The secondary blower which will operate only at start and when the temperature drops well out of normal range. This blower is set to maintain a temperature about 7 degrees less than the primary or about 218F.
Once that temperature is passed on the way up, the secondary blower is idle.
To make this work, John Jackson at Rock's Bar-b-que cut a unique blower adaptor that mounts both fans on the standard stainless steel dog bowl. (Painted black, here).
The Dual Blower Adapter
Configured with two 5 CFM fans and painted black. Installed over the air inlet daisy wheel of the SFB.
The temperature monitoring thermocouples can pass directly through the space between the two halves of the cooker when it is closed. While the gasket material is soft enough that it does not pinch the thermocouple cables badly, in time it might cause problems. I installed a port near the right hinge to allow entry of the thermocouples.
The port is placed at the hinge to minimize the motion of the wires and any bending as the cover is opened and closed, reducing the chance of wire breakage.
Thermocouple Entry Port
The port is an electrical aisle component intended to create a waterproof seal around Romex cable (much larger than thermocouple wire). It does leave enough room to pass the thermocouples through to the inside without creating a large heat leak.
Ideally, one would manage both fans from a single sensor. However, the Stoker software assumes a one to one relationship between sensors and fans. For this reason, two thermocouples are required to manage the two fans, but they must be close together so they can work in tandem properly.
Test Burn Thermocouple Configuration
Immediately in front of the aluminum pan (used as a water filled dummy load) are the two pit sensing thermocouples.
To the left and right are two other thermocouples that are being used to evaluate the consistency of temperature across the grill. With an inverted charcoal grill beneath them, these sensors at each end show higher temperatures than in the middle by as much as twenty degrees. When the cooker is level adjusted properly, they are nearly identical, left to right.
One more theremocouple is in use in this system (for testing purposes). It is located in a gap of the insulation of the SFB of the CG. It measures something like the outside surface temperature of the SFB. I place a scrap of insulating material over it to get the best results.
The 'Ambient' Thermocouple
This thermocouple is named 'Ambient' in the Stoker configuration.
The Stoker supports network access to its measurements and a third-party program called Stokerlog records them and displays them graphically. (it also performs other services).
The Primary Stokerlog Graph of an 11+ Hour Test Burn
The 'Ambient' thermocouple is the one that registers over 700F during the initial warm-up of the cooker.
The vertical marks at the bottom of the graph indicate when the fan is on or off. The dark areas are really times when the fan is going on then off (normal operation).
The red line in the graph indicates the pit temperature measured by the thermocouple controlling the fan.
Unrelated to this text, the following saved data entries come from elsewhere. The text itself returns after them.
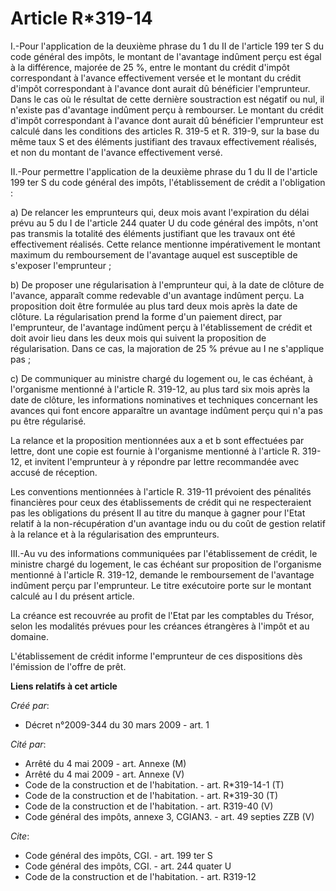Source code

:# Article R*319-14

I.-Pour l'application de la deuxième phrase du 1 du II de l'article 199 ter S du code général des impôts, le montant de
l'avantage indûment perçu est égal à la différence, majorée de 25 %, entre le montant du crédit d'impôt correspondant à
l'avance effectivement versée et le montant du crédit d'impôt correspondant à l'avance dont aurait dû bénéficier
l'emprunteur. Dans le cas où le résultat de cette dernière soustraction est négatif ou nul, il n'existe pas d'avantage
indûment perçu à rembourser. Le montant du crédit d'impôt correspondant à l'avance dont aurait dû bénéficier l'emprunteur est
calculé dans les conditions des articles R. 319-5 et R. 319-9, sur la base du même taux S et des éléments justifiant des
travaux effectivement réalisés, et non du montant de l'avance effectivement versé. 

II.-Pour permettre l'application de la deuxième phrase du 1 du II de l'article 199 ter S du code général des impôts,
l'établissement de crédit a l'obligation : 

a) De relancer les emprunteurs qui, deux mois avant l'expiration du délai prévu au 5 du I de l'article 244 quater U du code
général des impôts, n'ont pas transmis la totalité des éléments justifiant que les travaux ont été effectivement réalisés.
Cette relance mentionne impérativement le montant maximum du remboursement de l'avantage auquel est susceptible de s'exposer
l'emprunteur ; 

b) De proposer une régularisation à l'emprunteur qui, à la date de clôture de l'avance, apparaît comme redevable d'un
avantage indûment perçu. La proposition doit être formulée au plus tard deux mois après la date de clôture. La régularisation
prend la forme d'un paiement direct, par l'emprunteur, de l'avantage indûment perçu à l'établissement de crédit et doit avoir
lieu dans les deux mois qui suivent la proposition de régularisation. Dans ce cas, la majoration de 25 % prévue au I ne
s'applique pas ; 

c) De communiquer au ministre chargé du logement ou, le cas échéant, à l'organisme mentionné à l'article R. 319-12, au plus
tard six mois après la date de clôture, les informations nominatives et techniques concernant les avances qui font encore
apparaître un avantage indûment perçu qui n'a pas pu être régularisé. 

La relance et la proposition mentionnées aux a et b sont effectuées par lettre, dont une copie est fournie à l'organisme
mentionné à l'article R. 319-12, et invitent l'emprunteur à y répondre par lettre recommandée avec accusé de réception. 

Les conventions mentionnées à l'article R. 319-11 prévoient des pénalités financières pour ceux des établissements de crédit
qui ne respecteraient pas les obligations du présent II au titre du manque à gagner pour l'Etat relatif à la non-récupération
d'un avantage indu ou du coût de gestion relatif à la relance et à la régularisation des emprunteurs. 

III.-Au vu des informations communiquées par l'établissement de crédit, le ministre chargé du logement, le cas échéant sur
proposition de l'organisme mentionné à l'article R. 319-12, demande le remboursement de l'avantage indûment perçu par
l'emprunteur. Le titre exécutoire porte sur le montant calculé au I du présent article. 

La créance est recouvrée au profit de l'Etat par les comptables du Trésor, selon les modalités prévues pour les créances
étrangères à l'impôt et au domaine.

L'établissement de crédit informe l'emprunteur de ces dispositions dès l'émission de l'offre de prêt.

**Liens relatifs à cet article**

_Créé par_:

  - Décret n°2009-344 du 30 mars 2009 - art. 1

_Cité par_:

  - Arrêté du 4 mai 2009 - art. Annexe (M)
  - Arrêté du 4 mai 2009 - art. Annexe (V)
  - Code de la construction et de l'habitation. - art. R*319-14-1 (T)
  - Code de la construction et de l'habitation. - art. R*319-30 (T)
  - Code de la construction et de l'habitation. - art. R319-40 (V)
  - Code général des impôts, annexe 3, CGIAN3. - art. 49 septies ZZB (V)

_Cite_:

  - Code général des impôts, CGI. - art. 199 ter S
  - Code général des impôts, CGI. - art. 244 quater U
  - Code de la construction et de l'habitation. - art. R319-12
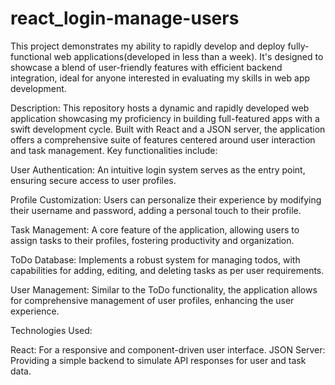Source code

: # react_login-manage-users
This project demonstrates my ability to rapidly develop and deploy fully-functional web applications(developed in less than a week). It's designed to showcase a blend of user-friendly features with efficient backend integration, ideal for anyone interested in evaluating my skills in web app development.

Description:
This repository hosts a dynamic and rapidly developed web application showcasing my proficiency in building full-featured apps with a swift development cycle. Built with React and a JSON server, the application offers a comprehensive suite of features centered around user interaction and task management. Key functionalities include:

User Authentication: An intuitive login system serves as the entry point, ensuring secure access to user profiles.

Profile Customization: Users can personalize their experience by modifying their username and password, adding a personal touch to their profile.

Task Management: A core feature of the application, allowing users to assign tasks to their profiles, fostering productivity and organization.

ToDo Database: Implements a robust system for managing todos, with capabilities for adding, editing, and deleting tasks as per user requirements.

User Management: Similar to the ToDo functionality, the application allows for comprehensive management of user profiles, enhancing the user experience.

Technologies Used:

React: For a responsive and component-driven user interface.
JSON Server: Providing a simple backend to simulate API responses for user and task data.
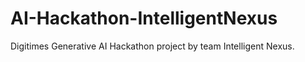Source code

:# AI-Hackathon-IntelligentNexus
Digitimes Generative AI Hackathon project by team Intelligent Nexus.
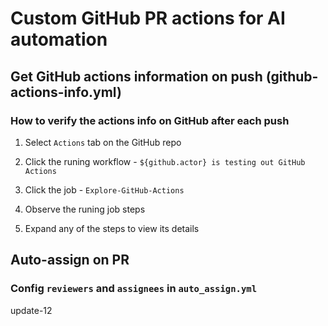 # Custom GitHub PR actions for AI automation

[//]: # (update, commit and PR on this file for testing GitHub actions)

## Get GitHub actions information on push (github-actions-info.yml)

### How to verify the actions info on GitHub after each push

1. Select `Actions` tab on the GitHub repo

1. Click the runing workflow - `${github.actor} is testing out GitHub Actions`

1. Click the job - `Explore-GitHub-Actions`

1. Observe the runing job steps

1. Expand any of the steps to view its details

## Auto-assign on PR

### Config `reviewers` and `assignees` in `auto_assign.yml`

update-12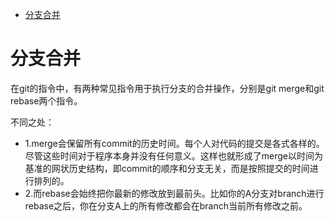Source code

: * [分支合并](#分支合并)

# 分支合并
在git的指令中，有两种常见指令用于执行分支的合并操作，分别是git merge和git rebase两个指令。

不同之处：
* 1.merge会保留所有commit的历史时间。每个人对代码的提交是各式各样的。尽管这些时间对于程序本身并没有任何意义。这样也就形成了merge以时间为基准的网状历史结构，即commit的顺序和分支无关，而是按照提交的时间进行排列的。
* 2.而rebase会始终把你最新的修改放到最前头。比如你的A分支对branch进行rebase之后，你在分支A上的所有修改都会在branch当前所有修改之前。
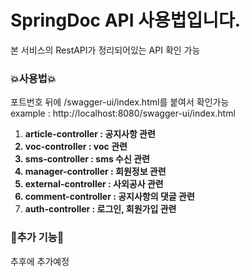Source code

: # SpringDoc API 사용법입니다.
본 서비스의 RestAPI가 정리되어있는 API 확인 가능


### 💥사용법💥
포트번호 뒤에 /swagger-ui/index.html를 붙여서 확인가능<br>
example : http://localhost:8080/swagger-ui/index.html

1. <b>article-controller : 공지사항 관련
2. voc-controller : voc 관련
3. sms-controller : sms 수신 관련
4. manager-controller : 회원정보 관련
5. external-controller : 사외공사 관련
6. comment-controller : 공지사항의 댓글 관련
7. auth-controller : 로그인, 회원가입 관련</b>


### 💎추가 기능💎
추후에 추가예정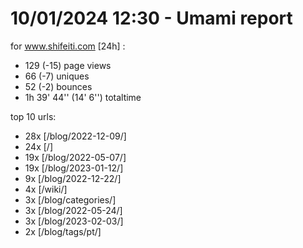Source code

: # 10/01/2024 12:30 - Umami report
for www.shifeiti.com [24h] :

 - 129 (-15) page views
 - 66 (-7) uniques
 - 52 (-2) bounces
 - 1h 39' 44'' (14' 6'') totaltime


top 10 urls:
 - 28x [/blog/2022-12-09/]
 - 24x [/]
 - 19x [/blog/2022-05-07/]
 - 19x [/blog/2023-01-12/]
 - 9x [/blog/2022-12-22/]
 - 4x [/wiki/]
 - 3x [/blog/categories/]
 - 3x [/blog/2022-05-24/]
 - 3x [/blog/2023-02-03/]
 - 2x [/blog/tags/pt/]


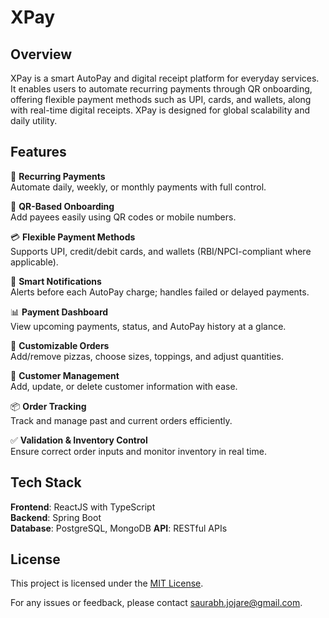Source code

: # XPay

## Overview

XPay is a smart AutoPay and digital receipt platform for everyday services. It enables users to automate recurring payments through QR onboarding, offering flexible payment methods such as UPI, cards, and wallets, along with real-time digital receipts. XPay is designed for global scalability and daily utility.

## Features

🔁 **Recurring Payments**  
  Automate daily, weekly, or monthly payments with full control.

📲 **QR-Based Onboarding**  
  Add payees easily using QR codes or mobile numbers.

💳 **Flexible Payment Methods**  
  Supports UPI, credit/debit cards, and wallets (RBI/NPCI-compliant where applicable).

🔔 **Smart Notifications**  
  Alerts before each AutoPay charge; handles failed or delayed payments.

📊 **Payment Dashboard**  
  View upcoming payments, status, and AutoPay history at a glance.

🧾 **Customizable Orders**  
  Add/remove pizzas, choose sizes, toppings, and adjust quantities.

👥 **Customer Management**  
  Add, update, or delete customer information with ease.

📦 **Order Tracking**  
  Track and manage past and current orders efficiently.

✅ **Validation & Inventory Control**  
  Ensure correct order inputs and monitor inventory in real time.  
  
## Tech Stack
**Frontend**: ReactJS with TypeScript  
**Backend**: Spring Boot  
**Database**: PostgreSQL, MongoDB
**API**: RESTful APIs  

## License
This project is licensed under the [MIT License](LICENSE).
  
For any issues or feedback, please contact saurabh.jojare@gmail.com.
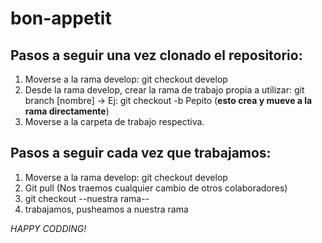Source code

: # bon-appetit

## Pasos a seguir una vez clonado el repositorio:

1. Moverse a la rama develop: git checkout develop
2. Desde la rama develop, crear la rama de trabajo propia a utilizar: git branch [nombre] -> Ej: git checkout -b Pepito (__esto crea y mueve a la rama directamente__)
3. Moverse a la carpeta de trabajo respectiva.

## Pasos a seguir cada vez que trabajamos:

1. Moverse a la rama develop: git checkout develop
2. Git pull (Nos traemos cualquier cambio de otros colaboradores)
3. git checkout --nuestra rama--
4. trabajamos, pusheamos a nuestra rama


*HAPPY CODDING!*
The Secondary Stokerlog Graph of the Same Test Burn
Stokerlog assumes that the second sensor and blower are on another pit and creates a separate graph.
Like the primary graph, the blower on-off time is at the bottom of the graph. It shows that it operated only during startup and when the remaining fuel was gettiing too low for one fan to maintain the heat (about 11 hours later).
The outside temperature was a consistent 49F during the entire period. However, a number of wind bands came through during it. These correspond to the spikes in the SFB temperature (labeled ambient) and the blue areas the represent fan activity.
In addition, rain began to fall (about 5AM) some of which, with the help of the wind, found its way to the smoker surface.
These two factors mean that in more typical California weather, the burn time could be much longer.
Despite the variability of the elements, the Stoker maintained temperature in a good BBQ range for more than 11 hours. The second fan performed its function at startup and at the end.
Previous tests indicate that the recovery time (when fuel is available) from opening the cover to return to normal temperature is less than 5 minutes. So you can do a little lookin' without hurtin' your cookin'.
(It should be noted, that long burn times don't happen with just the Stoker. Building a larger basket, insulating the smoker and other tweaks are necessary to retrofit a factory CG to burn for a long time.)